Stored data
================================

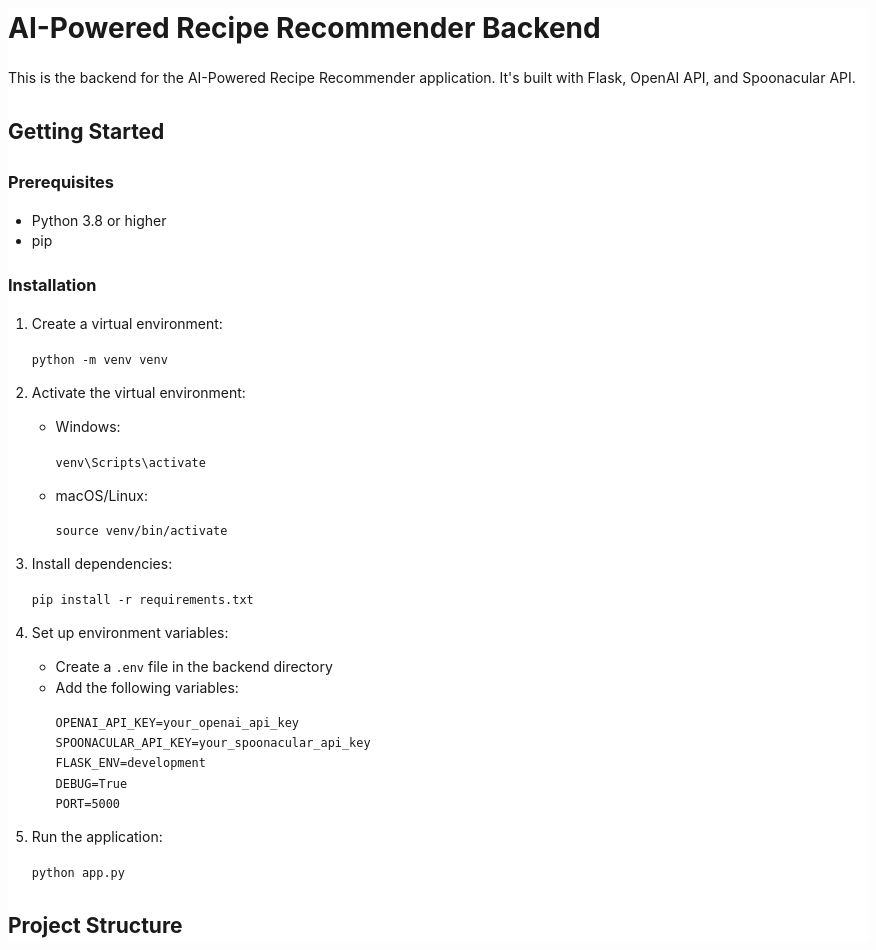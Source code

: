 # AI-Powered Recipe Recommender Backend

This is the backend for the AI-Powered Recipe Recommender application. It's built with Flask, OpenAI API, and Spoonacular API.

## Getting Started

### Prerequisites

- Python 3.8 or higher
- pip

### Installation

1. Create a virtual environment:
   ```
   python -m venv venv
   ```

2. Activate the virtual environment:
   - Windows:
     ```
     venv\Scripts\activate
     ```
   - macOS/Linux:
     ```
     source venv/bin/activate
     ```

3. Install dependencies:
   ```
   pip install -r requirements.txt
   ```

4. Set up environment variables:
   - Create a `.env` file in the backend directory
   - Add the following variables:
     ```
     OPENAI_API_KEY=your_openai_api_key
     SPOONACULAR_API_KEY=your_spoonacular_api_key
     FLASK_ENV=development
     DEBUG=True
     PORT=5000
     ```

5. Run the application:
   ```
   python app.py
   ```

## Project Structure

================================

▶ [Work to complete]: Make a copy of each line in the records above that has the word "environment".

▶ [Task result]:
1. Create a virtual environment:
2. Activate the virtual environment:
4. Set up environment variables:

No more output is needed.